FBI Director Chris Wray Pitches Weakened Encryption At A Cyber Security Conference
from the piling-on-the-unintended-irony dept
On May 29, 2018, the FBI promised to deliver an updated count of encrypted devices in its possession. As James Comey and his replacement, Chris Wray, continued to advocate for weakened encryption, the number of phones the FBI couldn’t get into swelled from 880 in 2016 to over 7,800 by the time the FBI realized its phone-counting method was broken.
This number still hasn’t been updated. An early internal estimate by the FBI put the real number of locked devices at ~1,200. But the official number still hasn’t been released. This hasn’t stopped Chris Wray from continuing his attacks on encryption, painting pictures of a dark future that isn’t supported by the small number of encrypted devices in the agency’s possession.
The attacks continue. They’re more subtle than Attorney General Bill Barr’s aggressive pitches, but they’re still happening. Chris Wray spent his time at a recent cyber security conference in Boston making the case for strong encryption before (yet again) making a plea for tech companies to give law enforcement the encryption backdoors Wray still refuses to call backdoors.
Today we’re worried about a wider-than-ever range of threat actors, from multi-national cyber syndicates to nation-state adversaries. And we’re concerned about a wider-than-ever gamut of methods continually employed in new ways, like the targeting of managed service providers—MSPs—as a way to access scores of victims by hacking just one provider.

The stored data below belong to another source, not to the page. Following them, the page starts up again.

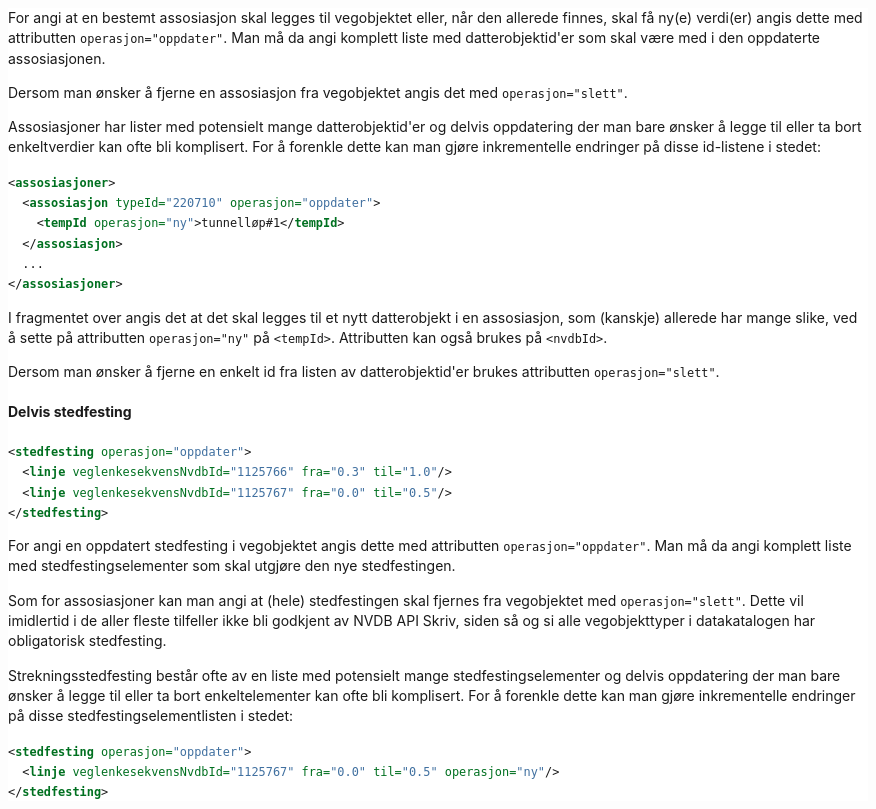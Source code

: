 For angi at en bestemt assosiasjon skal legges til vegobjektet eller, når den allerede finnes, skal få ny(e) verdi(er) angis dette
med attributten ```operasjon="oppdater"```. Man må da angi komplett liste med datterobjektid'er som skal være med i den oppdaterte assosiasjonen.

Dersom man ønsker å fjerne en assosiasjon fra vegobjektet angis det med ```operasjon="slett"```.

Assosiasjoner har lister med potensielt mange datterobjektid'er og delvis oppdatering der man bare ønsker å legge til eller ta bort
enkeltverdier kan ofte bli komplisert. For å forenkle dette kan man gjøre inkrementelle endringer på disse id-listene i stedet:

```xml
<assosiasjoner>
  <assosiasjon typeId="220710" operasjon="oppdater">
    <tempId operasjon="ny">tunnelløp#1</tempId>
  </assosiasjon>
  ...
</assosiasjoner>
```

I fragmentet over angis det at det skal legges til et nytt datterobjekt i en assosiasjon, som (kanskje) allerede har mange slike, ved
å sette på attributten ```operasjon="ny"``` på ```<tempId>```. Attributten kan også brukes på ```<nvdbId>```.

Dersom man ønsker å fjerne en enkelt id fra listen av datterobjektid'er brukes attributten ```operasjon="slett"```. 

#### Delvis stedfesting

```xml
<stedfesting operasjon="oppdater">
  <linje veglenkesekvensNvdbId="1125766" fra="0.3" til="1.0"/>
  <linje veglenkesekvensNvdbId="1125767" fra="0.0" til="0.5"/>
</stedfesting>
```

For angi en oppdatert stedfesting i vegobjektet angis dette med attributten ```operasjon="oppdater"```.
Man må da angi komplett liste med stedfestingselementer som skal utgjøre den nye stedfestingen.

Som for assosiasjoner kan man angi at (hele) stedfestingen skal fjernes fra vegobjektet med ```operasjon="slett"```.
Dette vil imidlertid i de aller fleste tilfeller ikke bli godkjent av NVDB API Skriv, siden så og si alle
vegobjekttyper i datakatalogen har obligatorisk stedfesting. 

Strekningsstedfesting består ofte av en liste med potensielt mange stedfestingselementer og delvis oppdatering der man bare
ønsker å legge til eller ta bort enkeltelementer kan ofte bli komplisert. For å forenkle dette kan man gjøre inkrementelle
endringer på disse stedfestingselementlisten i stedet:

```xml
<stedfesting operasjon="oppdater">
  <linje veglenkesekvensNvdbId="1125767" fra="0.0" til="0.5" operasjon="ny"/>
</stedfesting>
```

We’re also battling the increasing sophistication of criminal groups that places many hackers on a level we used to see only among hackers working for governments. The proliferation of malware as a service, where darkweb vendors sell sophistication in exchange for cryptocurrency, increases the difficulty of stopping what would once have been less-dangerous offenders. It can give a ring of unsophisticated criminals the tools to paralyze entire hospitals, police departments, and businesses with ransomware. Often the hackers themselves haven’t actually gotten much more sophisticated—but they’re renting sophisticated capabilities, requiring us to up our game as we work to defeat them, too.

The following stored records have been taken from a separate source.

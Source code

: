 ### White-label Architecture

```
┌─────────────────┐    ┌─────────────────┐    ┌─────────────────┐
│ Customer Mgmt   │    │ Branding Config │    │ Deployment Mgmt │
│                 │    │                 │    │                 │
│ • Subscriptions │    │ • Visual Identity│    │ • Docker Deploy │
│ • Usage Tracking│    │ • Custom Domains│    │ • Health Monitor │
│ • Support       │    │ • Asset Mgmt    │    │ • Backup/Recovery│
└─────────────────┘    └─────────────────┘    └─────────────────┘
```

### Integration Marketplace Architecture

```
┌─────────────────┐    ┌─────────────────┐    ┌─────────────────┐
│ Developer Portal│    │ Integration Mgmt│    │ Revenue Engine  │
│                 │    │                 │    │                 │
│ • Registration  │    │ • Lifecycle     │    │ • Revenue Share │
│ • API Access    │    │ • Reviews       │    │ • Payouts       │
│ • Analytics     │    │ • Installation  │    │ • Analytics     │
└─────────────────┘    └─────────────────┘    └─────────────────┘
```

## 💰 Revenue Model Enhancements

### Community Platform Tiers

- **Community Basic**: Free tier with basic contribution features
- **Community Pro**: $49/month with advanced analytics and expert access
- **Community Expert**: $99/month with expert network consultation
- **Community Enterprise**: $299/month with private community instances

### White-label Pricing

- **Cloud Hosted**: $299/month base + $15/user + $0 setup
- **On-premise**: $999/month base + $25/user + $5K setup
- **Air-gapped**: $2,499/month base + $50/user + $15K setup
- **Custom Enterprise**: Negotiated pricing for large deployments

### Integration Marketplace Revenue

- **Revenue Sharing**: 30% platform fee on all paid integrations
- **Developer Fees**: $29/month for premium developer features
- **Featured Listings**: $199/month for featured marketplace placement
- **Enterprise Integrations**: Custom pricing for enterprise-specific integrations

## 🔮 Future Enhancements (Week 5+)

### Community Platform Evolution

These all sound like arguments for strong encryption. They’re not, I guess. Because the very next thing out of Wray’s mouth is this:
We’re having to fight these increasingly-dangerous threats while contending with providers increasingly shielding indispensable information about those threats from any form of lawful access—through warrant-proof encryption.
“Warrant-proof encryption” is just encryption. It’s protecting all the people Chris Wray says need to be protected from cyber threats. Just because it’s made gathering evidence slightly more difficult is no reason to portray encryption as an evil the nation needs to be saved from.
But Wray’s disingenuousness doesn’t stop there.
We are all for strong encryption—and contrary to what you might hear, we’re not advocating for “back doors.” We’ve been asking for providers to make sure that they themselves maintain some kind of access to the encrypted data we need, so they can still provide it in response to a court order.
It’s still a door — one that wasn’t there previously. Trying to dodge the “backdoor” term by asking service providers to leave themselves a key under the doormat is a weak and transparent effort to pre-distance Wray from any subsequent damage his desires might cause. Wray doesn’t want to be the villain if anti-encryption laws are ever enacted. But he won’t waste any time availing himself of the access it provides, even as it undermines the security of the nation.